Pressure transient analysis for multi-wing fractured vertical well in coalbed methane reservoir based on fractal geometry and fractional calculus

In this paper, a semi-analytical mathematical model of pressure transient analysis (PTA) for multi-wing fractured vertical well (MWFV) in coalbed methane (CBM) reservoir is proposed, which considers the complexity of porous media by fractal geometry, the anomalous diffusion based on fractional calculus and the stress sensitivity represented by the exponential expression. Then through line source theory, dimensionless transformation, Pedrosa transformation, and other methods, the solution of the bottom hole pressure is obtained. At last, the PTA curve is presented by the Stehfest inversion method, and seven flowing regimes are identified. It can be observed that after introducing fractal geometry and fractional calculus, the PTA curve is quite different from the traditional curve in the slope of the derivative curve.
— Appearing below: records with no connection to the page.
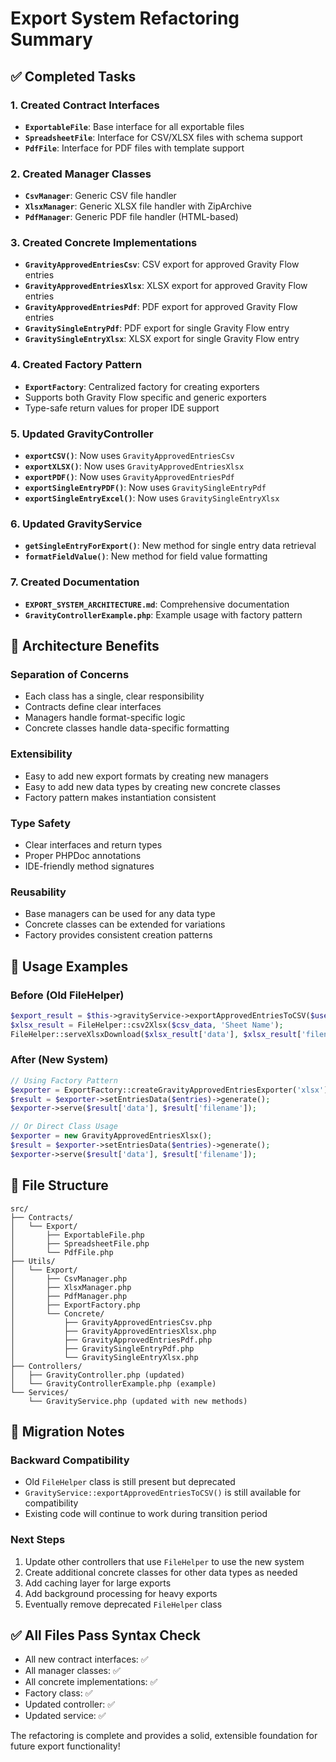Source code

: # Export System Refactoring Summary

## ✅ Completed Tasks

### 1. Created Contract Interfaces
- **`ExportableFile`**: Base interface for all exportable files
- **`SpreadsheetFile`**: Interface for CSV/XLSX files with schema support
- **`PdfFile`**: Interface for PDF files with template support

### 2. Created Manager Classes
- **`CsvManager`**: Generic CSV file handler
- **`XlsxManager`**: Generic XLSX file handler with ZipArchive
- **`PdfManager`**: Generic PDF file handler (HTML-based)

### 3. Created Concrete Implementations
- **`GravityApprovedEntriesCsv`**: CSV export for approved Gravity Flow entries
- **`GravityApprovedEntriesXlsx`**: XLSX export for approved Gravity Flow entries
- **`GravityApprovedEntriesPdf`**: PDF export for approved Gravity Flow entries
- **`GravitySingleEntryPdf`**: PDF export for single Gravity Flow entry
- **`GravitySingleEntryXlsx`**: XLSX export for single Gravity Flow entry

### 4. Created Factory Pattern
- **`ExportFactory`**: Centralized factory for creating exporters
- Supports both Gravity Flow specific and generic exporters
- Type-safe return values for proper IDE support

### 5. Updated GravityController
- **`exportCSV()`**: Now uses `GravityApprovedEntriesCsv`
- **`exportXLSX()`**: Now uses `GravityApprovedEntriesXlsx`
- **`exportPDF()`**: Now uses `GravityApprovedEntriesPdf`
- **`exportSingleEntryPDF()`**: Now uses `GravitySingleEntryPdf`
- **`exportSingleEntryExcel()`**: Now uses `GravitySingleEntryXlsx`

### 6. Updated GravityService
- **`getSingleEntryForExport()`**: New method for single entry data retrieval
- **`formatFieldValue()`**: New method for field value formatting

### 7. Created Documentation
- **`EXPORT_SYSTEM_ARCHITECTURE.md`**: Comprehensive documentation
- **`GravityControllerExample.php`**: Example usage with factory pattern

## 🎯 Architecture Benefits

### Separation of Concerns
- Each class has a single, clear responsibility
- Contracts define clear interfaces
- Managers handle format-specific logic
- Concrete classes handle data-specific formatting

### Extensibility
- Easy to add new export formats by creating new managers
- Easy to add new data types by creating new concrete classes
- Factory pattern makes instantiation consistent

### Type Safety
- Clear interfaces and return types
- Proper PHPDoc annotations
- IDE-friendly method signatures

### Reusability
- Base managers can be used for any data type
- Concrete classes can be extended for variations
- Factory provides consistent creation patterns

## 🚀 Usage Examples

### Before (Old FileHelper)
```php
$export_result = $this->gravityService->exportApprovedEntriesToCSV($user);
$xlsx_result = FileHelper::csv2Xlsx($csv_data, 'Sheet Name');
FileHelper::serveXlsxDownload($xlsx_result['data'], $xlsx_result['filename']);
```

### After (New System)
```php
// Using Factory Pattern
$exporter = ExportFactory::createGravityApprovedEntriesExporter('xlsx');
$result = $exporter->setEntriesData($entries)->generate();
$exporter->serve($result['data'], $result['filename']);

// Or Direct Class Usage
$exporter = new GravityApprovedEntriesXlsx();
$result = $exporter->setEntriesData($entries)->generate();
$exporter->serve($result['data'], $result['filename']);
```

## 📁 File Structure

```
src/
├── Contracts/
│   └── Export/
│       ├── ExportableFile.php
│       ├── SpreadsheetFile.php
│       └── PdfFile.php
├── Utils/
│   └── Export/
│       ├── CsvManager.php
│       ├── XlsxManager.php
│       ├── PdfManager.php
│       ├── ExportFactory.php
│       └── Concrete/
│           ├── GravityApprovedEntriesCsv.php
│           ├── GravityApprovedEntriesXlsx.php
│           ├── GravityApprovedEntriesPdf.php
│           ├── GravitySingleEntryPdf.php
│           └── GravitySingleEntryXlsx.php
├── Controllers/
│   ├── GravityController.php (updated)
│   └── GravityControllerExample.php (example)
└── Services/
    └── GravityService.php (updated with new methods)
```

## 🔄 Migration Notes

### Backward Compatibility
- Old `FileHelper` class is still present but deprecated
- `GravityService::exportApprovedEntriesToCSV()` is still available for compatibility
- Existing code will continue to work during transition period

### Next Steps
1. Update other controllers that use `FileHelper` to use the new system
2. Create additional concrete classes for other data types as needed
3. Add caching layer for large exports
4. Add background processing for heavy exports
5. Eventually remove deprecated `FileHelper` class

## ✅ All Files Pass Syntax Check
- All new contract interfaces: ✅
- All manager classes: ✅
- All concrete implementations: ✅
- Factory class: ✅
- Updated controller: ✅
- Updated service: ✅

The refactoring is complete and provides a solid, extensible foundation for future export functionality!
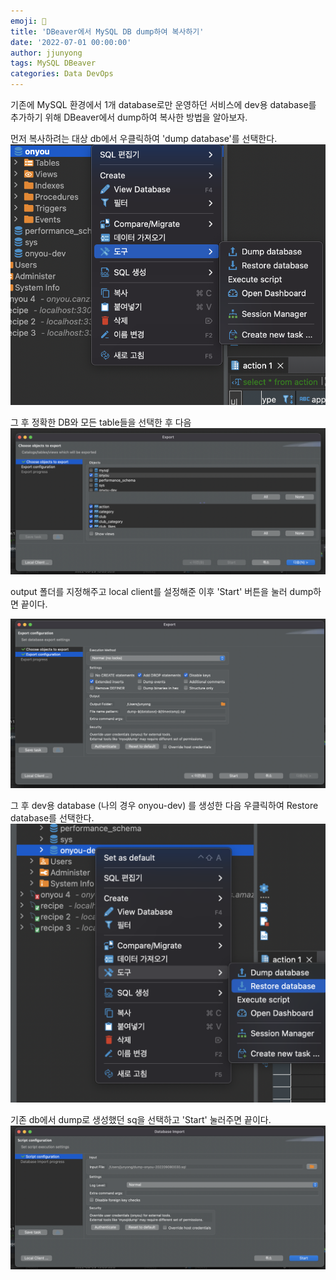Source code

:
 ```yaml
---
emoji: 🧢
title: 'DBeaver에서 MySQL DB dump하여 복사하기' 
date: '2022-07-01 00:00:00'
author: jjunyong
tags: MySQL DBeaver
categories: Data DevOps
---
```


기존에 MySQL 환경에서 1개 database로만 운영하던 서비스에 dev용 database를 추가하기 위해 DBeaver에서 dump하여 복사한 방법을 알아보자.

먼저 복사하려는 대상 db에서 우클릭하여 'dump database'를 선택한다. 
![image1.png](./image1.png)

그 후 정확한 DB와 모든 table들을 선택한 후 다음
![image2.png](./image2.png)

output 폴더를 지정해주고 local client를 설정해준 이후 'Start' 버튼을 눌러 dump하면 끝이다.

![image3.png](./image3.png)

그 후 dev용 database (나의 경우 onyou-dev) 를 생성한 다음 우클릭하여 Restore database를 선택한다.
![image4.png](./image4.png)

기존 db에서 dump로 생성했던 sq을 선택하고 'Start' 눌러주면 끝이다. 
![image5.png](./image5.png)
The influences of related parameters are discussed, including mass fractal dimension, anomalous diffusion coefficient, number of hydraulic fractures, fracture angle, and stress sensitivity factor. Relevant results can provide better guidance to understand the CBM production performance in MWFV.

Automated summary

In this paper, a semi-analytical mathematical model of pressure transient analysis (PTA) for MWFV in CBM reservoir is proposed, considering the complexity of porous media by introducing fractal geometry, the anomalous diffusion based on fractional calculus, and the stress sensitivity represented by the exponential expression. The solution of the bottom hole pressure is obtained using line source theory, dimensionless transformation, Pedrosa transformation, and other methods. The PTA curve is presented by the Stehfest inversion method, and seven flowing regimes are identified. The results provide better guidance to understand the CBM production performance in MWFV.